Schrödinger picture

In physics, the Schrödinger picture is a formulation of quantum mechanics in which the state vectors evolve in time, but the operators (observables and others) are constant. This differs from the Heisenberg picture which keeps the states constant while the observables evolve in time. The two models are related as active and passive transformations and have the same measurement statistics.

A state function is a linear combination, or a superposition, of eigenstates. In the Schrödinger picture, the state of a system evolves with time. The evolution for a closed quantum system is brought about by a unitary operator called the time evolution operator.

Contents

The time evolution operator

Definition

The time evolution operator U(t,t0) is defined as:

 | \psi(t) \rangle = U(t,t_0) | \psi(t_0) \rangle

That is, this operator when acting on the state ket at t0 gives the state ket at a later time t. For bras, we have:

 \langle \psi(t) | = \langle \psi(t_0) |U^{\dagger}(t,t_0)

Properties

Property 1

The time evolution operator must be unitary. This is because we demand that the norm of the state ket must not change with time. That is,

 \langle \psi(t)| \psi(t) \rangle = \langle \psi(t_0)|U^{\dagger}(t,t_0)U(t,t_0)| \psi(t_0) \rangle  = \langle \psi(t_0) | \psi(t_0) \rangle

Therefore,

 U^{\dagger}(t,t_0)U(t,t_0)=I.

Property 2

Clearly U(t0,t0) = I, the Identity operator. As:

 | \psi(t_0) \rangle = U(t_0,t_0) | \psi(t_0) \rangle

Property 3

Also time evolution from t0 to t may be viewed as time evolution from t0 to an intermediate time t1 and from t1 to the final time t.

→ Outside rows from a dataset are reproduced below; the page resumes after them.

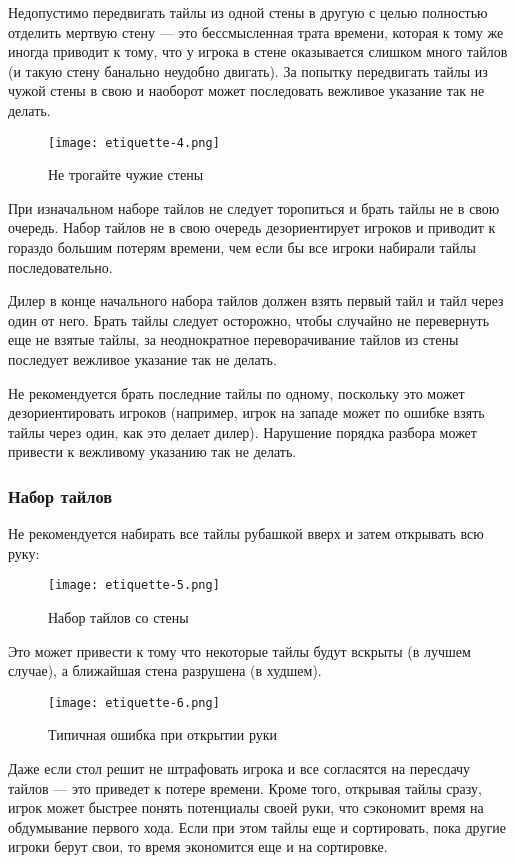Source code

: Недопустимо передвигать тайлы из одной стены в другую с целью полностью отделить мертвую стену --- это бессмысленная трата времени, которая к тому же иногда приводит к тому, что у игрока в стене оказывается слишком много тайлов (и такую стену банально неудобно двигать). За попытку передвигать тайлы из чужой стены в свою и наоборот может последовать вежливое указание так не делать.

\begin{figure}[H]
	\centering
	\texttt{[image: etiquette-4.png]}
	\caption{Не трогайте чужие стены}
\end{figure}

При изначальном наборе тайлов не следует торопиться и брать тайлы не в свою очередь. Набор тайлов не в свою очередь дезориентирует игроков и приводит к гораздо большим потерям времени, чем если бы все игроки набирали тайлы последовательно.

Дилер в конце начального набора тайлов должен взять первый тайл и тайл через один от него. Брать тайлы следует осторожно, чтобы случайно не перевернуть еще не взятые тайлы, за неоднократное переворачивание тайлов из стены последует вежливое указание так не делать.

Не рекомендуется брать последние тайлы по одному, поскольку это может дезориентировать игроков (например, игрок на западе может по ошибке взять тайлы через один, как это делает дилер). Нарушение порядка разбора может привести к вежливому указанию так не делать.

\subsubsection{Набор тайлов}

Не рекомендуется набирать все тайлы рубашкой вверх и затем открывать всю руку:

\begin{figure}[H]
	\centering
	\texttt{[image: etiquette-5.png]}
	\caption{Набор тайлов со стены}
\end{figure}

Это может привести к тому что некоторые тайлы будут вскрыты (в лучшем случае), а ближайшая стена разрушена (в худшем).

\begin{figure}[H]
	\centering
	\texttt{[image: etiquette-6.png]}
	\caption{Типичная ошибка при открытии руки}
\end{figure}

Даже если стол решит не штрафовать игрока и все согласятся на пересдачу тайлов --- это приведет к потере времени. Кроме того, открывая тайлы сразу, игрок может быстрее понять потенциалы своей руки, что сэкономит время на обдумывание первого хода. Если при этом тайлы еще и сортировать, пока другие игроки берут свои, то время экономится еще и на сортировке.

Therefore:

U(t,t_0) = U(t,t_1)U(t_1,t_0)\!

Differential equation for time evolution operator

We drop the t0 index in the time evolution operator with the convention that t0 = 0 and write it as U(t). The Schrödinger equation can be written as:

 i \hbar {d \over dt} U(t) | \psi_e (0) \rangle = H U(t)| \psi_e (0)\rangle

Here H is the Hamiltonian for the system. As |\psi(0)\rangle is a constant ket (the state ket at t = 0), we see that the time evolution operator obeys the Schrödinger equation: i.e.

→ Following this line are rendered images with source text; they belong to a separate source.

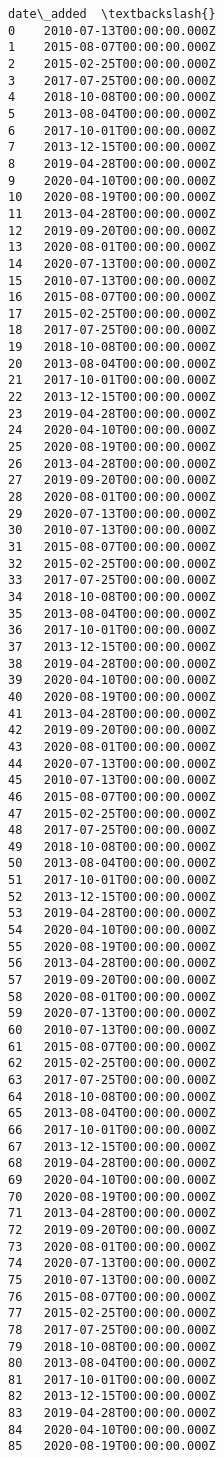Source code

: \documentclass[11pt]{article}
\begin{document}
\begin{tcolorbox}[breakable, size=fbox, boxrule=.5pt, pad at break*=1mm, opacityfill=0]
\begin{Verbatim}[commandchars=\\\{\}]
                   date\_added  \textbackslash{}
0    2010-07-13T00:00:00.000Z
1    2015-08-07T00:00:00.000Z
2    2015-02-25T00:00:00.000Z
3    2017-07-25T00:00:00.000Z
4    2018-10-08T00:00:00.000Z
5    2013-08-04T00:00:00.000Z
6    2017-10-01T00:00:00.000Z
7    2013-12-15T00:00:00.000Z
8    2019-04-28T00:00:00.000Z
9    2020-04-10T00:00:00.000Z
10   2020-08-19T00:00:00.000Z
11   2013-04-28T00:00:00.000Z
12   2019-09-20T00:00:00.000Z
13   2020-08-01T00:00:00.000Z
14   2020-07-13T00:00:00.000Z
15   2010-07-13T00:00:00.000Z
16   2015-08-07T00:00:00.000Z
17   2015-02-25T00:00:00.000Z
18   2017-07-25T00:00:00.000Z
19   2018-10-08T00:00:00.000Z
20   2013-08-04T00:00:00.000Z
21   2017-10-01T00:00:00.000Z
22   2013-12-15T00:00:00.000Z
23   2019-04-28T00:00:00.000Z
24   2020-04-10T00:00:00.000Z
25   2020-08-19T00:00:00.000Z
26   2013-04-28T00:00:00.000Z
27   2019-09-20T00:00:00.000Z
28   2020-08-01T00:00:00.000Z
29   2020-07-13T00:00:00.000Z
30   2010-07-13T00:00:00.000Z
31   2015-08-07T00:00:00.000Z
32   2015-02-25T00:00:00.000Z
33   2017-07-25T00:00:00.000Z
34   2018-10-08T00:00:00.000Z
35   2013-08-04T00:00:00.000Z
36   2017-10-01T00:00:00.000Z
37   2013-12-15T00:00:00.000Z
38   2019-04-28T00:00:00.000Z
39   2020-04-10T00:00:00.000Z
40   2020-08-19T00:00:00.000Z
41   2013-04-28T00:00:00.000Z
42   2019-09-20T00:00:00.000Z
43   2020-08-01T00:00:00.000Z
44   2020-07-13T00:00:00.000Z
45   2010-07-13T00:00:00.000Z
46   2015-08-07T00:00:00.000Z
47   2015-02-25T00:00:00.000Z
48   2017-07-25T00:00:00.000Z
49   2018-10-08T00:00:00.000Z
50   2013-08-04T00:00:00.000Z
51   2017-10-01T00:00:00.000Z
52   2013-12-15T00:00:00.000Z
53   2019-04-28T00:00:00.000Z
54   2020-04-10T00:00:00.000Z
55   2020-08-19T00:00:00.000Z
56   2013-04-28T00:00:00.000Z
57   2019-09-20T00:00:00.000Z
58   2020-08-01T00:00:00.000Z
59   2020-07-13T00:00:00.000Z
60   2010-07-13T00:00:00.000Z
61   2015-08-07T00:00:00.000Z
62   2015-02-25T00:00:00.000Z
63   2017-07-25T00:00:00.000Z
64   2018-10-08T00:00:00.000Z
65   2013-08-04T00:00:00.000Z
66   2017-10-01T00:00:00.000Z
67   2013-12-15T00:00:00.000Z
68   2019-04-28T00:00:00.000Z
69   2020-04-10T00:00:00.000Z
70   2020-08-19T00:00:00.000Z
71   2013-04-28T00:00:00.000Z
72   2019-09-20T00:00:00.000Z
73   2020-08-01T00:00:00.000Z
74   2020-07-13T00:00:00.000Z
75   2010-07-13T00:00:00.000Z
76   2015-08-07T00:00:00.000Z
77   2015-02-25T00:00:00.000Z
78   2017-07-25T00:00:00.000Z
79   2018-10-08T00:00:00.000Z
80   2013-08-04T00:00:00.000Z
81   2017-10-01T00:00:00.000Z
82   2013-12-15T00:00:00.000Z
83   2019-04-28T00:00:00.000Z
84   2020-04-10T00:00:00.000Z
85   2020-08-19T00:00:00.000Z

\end{Verbatim}
\end{tcolorbox}
\end{document}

 i \hbar {d \over dt} U(t) = H U(t)

If the Hamiltonian is independent of time, the solution to the above equation is:

 U(t) = e^{-iHt / \hbar}.

Where we have also used the fact that at t = 0, U(t) must reduce to the identity operator. Therefore we get:

| \psi(t) \rangle = e^{-iHt / \hbar} | \psi(0) \rangle \, .

Note that |\psi(0)\rangle is an arbitrary ket. However, if the initial ket is an eigenstate of the Hamiltonian, with eigenvalue E, we get:

| \psi(t) \rangle = e^{-iEt / \hbar} | \psi(0) \rangle \, .

Thus we see that the eigenstates of the Hamiltonian are stationary states, they only pick up an overall phase factor as they evolve with time. If the Hamiltonian is dependent on time, but the Hamiltonians at different times commute, then the time evolution operator can be written as:

 U(t) = T\exp\left({-\frac{i}{\hbar} \int_0^t H(t^')\, dt^'}\right) \, .

where T is time-ordering operator

The alternative to the Schrödinger picture is to switch to a rotating reference frame, which is itself being rotated by the propagator. Since the undulatory rotation is now being assumed by the reference frame itself, an undisturbed state function appears to be truly static. This is the Heisenberg picture.